“Nunca me la creí. Recién hace menos de un año empecé a aceptar que soy buena”, reconoce Antonia Valdenegro, estudiante de Arquitectura en nuestra casa de estudios. Con 23 años acaba de clasificar a los FISU Panamericanos de Lima 2026 en los 3.000 metros con obstáculos.
Valdenegro llegó a la Pontificia Universidad Católica de Valparaíso desde Arica tras un receso marcado por el estallido social y la pandemia. Aunque en su infancia practicó deportes de equipo como fútbol y balonmano, el atletismo apareció de forma recreativa en primero medio y se convirtió en su foco ya en la Universidad, tras superar un periodo personal que le impidió correr con regularidad. “Quería salir a correr y no podía. Me costó mucho”, relata sobre ese regreso al trote.
Su primera carrera importante fue la Maratón de Concón 2023 (10 km), donde logró un tiempo sorprendente para ella. El verdadero impulso competitivo llegó tras conocer a Brian Codoceo, entonces seleccionado de la Católica de Valparaíso, quien hoy es su entrenador y compañero de proceso.
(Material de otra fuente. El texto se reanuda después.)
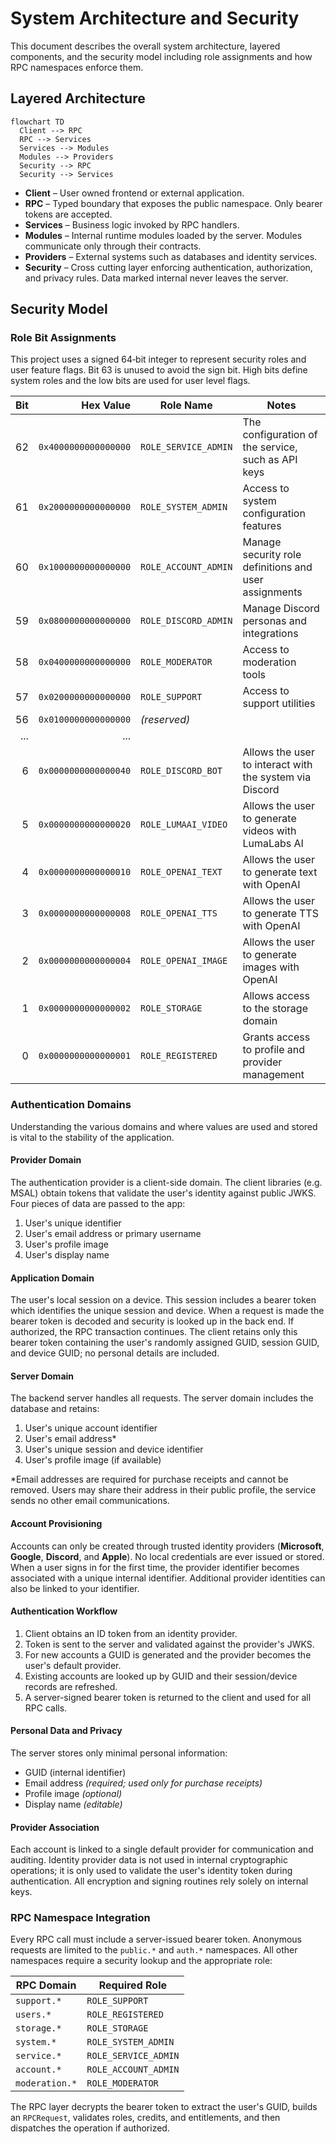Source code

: # System Architecture and Security

This document describes the overall system architecture, layered components,
and the security model including role assignments and how RPC namespaces enforce them.

## Layered Architecture

```mermaid
flowchart TD
  Client --> RPC
  RPC --> Services
  Services --> Modules
  Modules --> Providers
  Security --> RPC
  Security --> Services
```

* **Client** – User owned frontend or external application.
* **RPC** – Typed boundary that exposes the public namespace. Only bearer tokens are accepted.
* **Services** – Business logic invoked by RPC handlers.
* **Modules** – Internal runtime modules loaded by the server. Modules communicate only through their contracts.
* **Providers** – External systems such as databases and identity services.
* **Security** – Cross cutting layer enforcing authentication, authorization, and privacy rules. Data marked internal never leaves the server.

## Security Model

### Role Bit Assignments

This project uses a signed 64‑bit integer to represent security roles and user feature
flags. Bit 63 is unused to avoid the sign bit. High bits define system roles and the
low bits are used for user level flags.

| Bit | Hex Value             | Role Name                 | Notes |
|----:|----------------------:|---------------------------|------|
| 62  | `0x4000000000000000`  | `ROLE_SERVICE_ADMIN`      | The configuration of the service, such as API keys |
| 61  | `0x2000000000000000`  | `ROLE_SYSTEM_ADMIN`       | Access to system configuration features |
| 60  | `0x1000000000000000`  | `ROLE_ACCOUNT_ADMIN`      | Manage security role definitions and user assignments |
| 59  | `0x0800000000000000`  | `ROLE_DISCORD_ADMIN`      | Manage Discord personas and integrations |
| 58  | `0x0400000000000000`  | `ROLE_MODERATOR`          | Access to moderation tools |
| 57  | `0x0200000000000000`  | `ROLE_SUPPORT`            | Access to support utilities |
| 56  | `0x0100000000000000`  | *(reserved)*              | |
| ... | ...                   |                           | |
| 6   | `0x0000000000000040`  | `ROLE_DISCORD_BOT`        | Allows the user to interact with the system via Discord |
| 5   | `0x0000000000000020`  | `ROLE_LUMAAI_VIDEO`       | Allows the user to generate videos with LumaLabs AI |
| 4   | `0x0000000000000010`  | `ROLE_OPENAI_TEXT`        | Allows the user to generate text with OpenAI |
| 3   | `0x0000000000000008`  | `ROLE_OPENAI_TTS`         | Allows the user to generate TTS with OpenAI |
| 2   | `0x0000000000000004`  | `ROLE_OPENAI_IMAGE`       | Allows the user to generate images with OpenAI |
| 1   | `0x0000000000000002`  | `ROLE_STORAGE`            | Allows access to the storage domain |
| 0   | `0x0000000000000001`  | `ROLE_REGISTERED`         | Grants access to profile and provider management |

### Authentication Domains

Understanding the various domains and where values are used and stored is vital to the
stability of the application.

#### Provider Domain

The authentication provider is a client-side domain. The client libraries (e.g. MSAL)
obtain tokens that validate the user's identity against public JWKS. Four pieces of
data are passed to the app:

1. User's unique identifier
2. User's email address or primary username
3. User's profile image
4. User's display name

#### Application Domain

The user's local session on a device. This session includes a bearer token which
identifies the unique session and device. When a request is made the bearer token is
decoded and security is looked up in the back end. If authorized, the RPC transaction
continues. The client retains only this bearer token containing the user's randomly
assigned GUID, session GUID, and device GUID; no personal details are included.

#### Server Domain

The backend server handles all requests. The server domain includes the database and
retains:

1. User's unique account identifier
2. User's email address*
3. User's unique session and device identifier
4. User's profile image (if available)

*Email addresses are required for purchase receipts and cannot be removed. Users may
share their address in their public profile, the service sends no other email communications.

#### Account Provisioning

Accounts can only be created through trusted identity providers (**Microsoft**, **Google**,
**Discord**, and **Apple**). No local credentials are ever issued or stored. When a user
signs in for the first time, the provider identifier becomes associated with a unique 
internal identifier. Additional provider identities can also be linked to your identifier.

#### Authentication Workflow

1. Client obtains an ID token from an identity provider.
2. Token is sent to the server and validated against the provider's JWKS.
3. For new accounts a GUID is generated and the provider becomes the user's default provider.
4. Existing accounts are looked up by GUID and their session/device records are refreshed.
5. A server-signed bearer token is returned to the client and used for all RPC calls.

#### Personal Data and Privacy

The server stores only minimal personal information:

* GUID (internal identifier)
* Email address *(required; used only for purchase receipts)*
* Profile image *(optional)*
* Display name *(editable)*

#### Provider Association

Each account is linked to a single default provider for communication and auditing. Identity
provider data is not used in internal cryptographic operations; it is only used to
validate the user's identity token during authentication. All encryption and signing
routines rely solely on internal keys.

### RPC Namespace Integration

Every RPC call must include a server-issued bearer token. Anonymous requests are limited
to the `public.*` and `auth.*` namespaces. All other namespaces require a security lookup
and the appropriate role:

| RPC Domain | Required Role |
|------------|---------------|
| `support.*` | `ROLE_SUPPORT` |
| `users.*` | `ROLE_REGISTERED` |
| `storage.*` | `ROLE_STORAGE` |
| `system.*` | `ROLE_SYSTEM_ADMIN` |
| `service.*` | `ROLE_SERVICE_ADMIN` |
| `account.*` | `ROLE_ACCOUNT_ADMIN` |
| `moderation.*` | `ROLE_MODERATOR` |

The RPC layer decrypts the bearer token to extract the user's GUID, builds an
`RPCRequest`, validates roles, credits, and entitlements, and then dispatches the
operation if authorized.

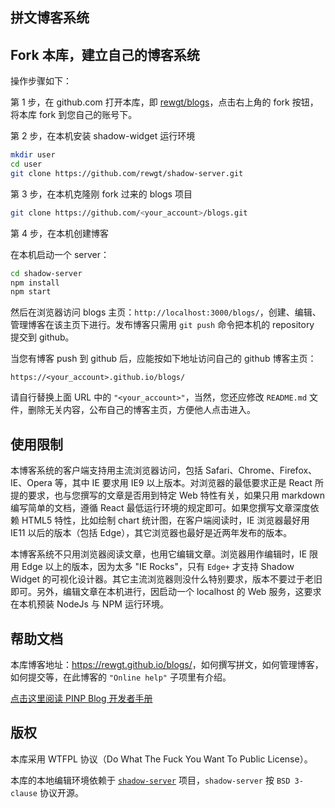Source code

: 拼文博客系统
----------

## Fork 本库，建立自己的博客系统

操作步骤如下：

第 1 步，在 github.com 打开本库，即 [rewgt/blogs](https://github.com/rewgt/blogs)，点击右上角的 fork 按钮，将本库 fork 到您自己的账号下。

第 2 步，在本机安装 shadow-widget 运行环境

``` bash
mkdir user
cd user
git clone https://github.com/rewgt/shadow-server.git
```

第 3 步，在本机克隆刚 fork 过来的 blogs 项目

``` bash
git clone https://github.com/<your_account>/blogs.git
```

第 4 步，在本机创建博客

在本机启动一个 server：

``` bash
cd shadow-server
npm install
npm start
```

然后在浏览器访问 blogs 主页：`http://localhost:3000/blogs/`，创建、编辑、管理博客在该主页下进行。发布博客只需用 `git push` 命令把本机的 repository 提交到 github。

当您有博客 push 到 github 后，应能按如下地址访问自己的 github 博客主页：

```
https://<your_account>.github.io/blogs/
```

请自行替换上面 URL 中的 `"<your_account>"`，当然，您还应修改 `README.md` 文件，删除无关内容，公布自己的博客主页，方便他人点击进入。

## 使用限制

本博客系统的客户端支持用主流浏览器访问，包括 Safari、Chrome、Firefox、IE、Opera 等，其中 IE 要求用 IE9 以上版本。对浏览器的最低要求正是 React 所提的要求，也与您撰写的文章是否用到特定 Web 特性有关，如果只用 markdown 编写简单的文档，遵循 React 最低运行环境的规定即可。如果您撰写文章深度依赖 HTML5 特性，比如绘制 chart 统计图，在客户端阅读时，IE 浏览器最好用 IE11 以后的版本（包括 Edge），其它浏览器也最好是近两年发布的版本。

本博客系统不只用浏览器阅读文章，也用它编辑文章。浏览器用作编辑时，IE 限用 Edge 以上的版本，因为太多 "IE Rocks"，只有 `Edge+` 才支持 Shadow Widget 的可视化设计器。其它主流浏览器则没什么特别要求，版本不要过于老旧即可。另外，编辑文章在本机进行，因启动一个 localhost 的 Web 服务，这要求在本机预装 NodeJs 与 NPM 运行环境。

## 帮助文档

本库博客地址：<a target="_blank" rel="noopener" href="https://rewgt.github.io/blogs/">https://rewgt.github.io/blogs/</a>，如何撰写拼文，如何管理博客，如何提交等，在此博客的 `"Online help"` 子项里有介绍。

<a target="_blank" rel="noopener" href="https://rewgt.github.io/blogs/output/doc/doc_zh/">点击这里阅读 PINP Blog 开发者手册</a>

## 版权

本库采用 WTFPL 协议（Do What The Fuck You Want To Public License）。

本库的本地编辑环境依赖于 [`shadow-server`](https://github.com/rewgt/shadow-server) 项目，`shadow-server` 按 `BSD 3-clause` 协议开源。

&nbsp;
Gracias a esa conexión entró al equipo representativo de la Universidad tras participar en una competición de cross country y, guiada por el entrenador Leonardo Fernández, se orientó hacia los 3.000 metros con obstáculos, actualmente su especialidad.
Uno de sus hitos fue en un campeonato FENAUDE, donde terminó segunda en pista, pero ascendió al primer lugar tras la descalificación de la ganadora. La carrera, además, le dejó su mejor marca personal en una prueba que exige sortear 35 obstáculos, un logro que la emocionó profundamente.
Pese a los resultados, Antonia reconoce que le cuesta asumirse: “Me cuesta mucho aceptar los halagos”. Su familia y su entorno han sido claves en este proceso; cuando le contó a su madre que iría a Lima, ella compró el pasaje. La dimensión espiritual también forma parte de su preparación: en momentos de nerviosismo, acudió a su iglesia y a la oración para encontrar calma.
Con la clasificación, la estudiante de Arquitectura combina trabajo físico, mental y emocional en su preparación. “El mayor consejo es atreverse”, confiesa al dirigirse a quienes dudan en comenzar a practicar deporte. Para ella, el haber dado ese paso cambió su vida.
La temporada 2026 será su última como deportista universitaria. Ir a Lima en agosto y cerrar esta etapa representando a la PUCV y a Chile, junto a sus compañeros, significa “un broche de oro”, afirma. Aunque aún asimila su participación internacional, se muestra agradecida por el apoyo de su entrenador, su familia y su equipo.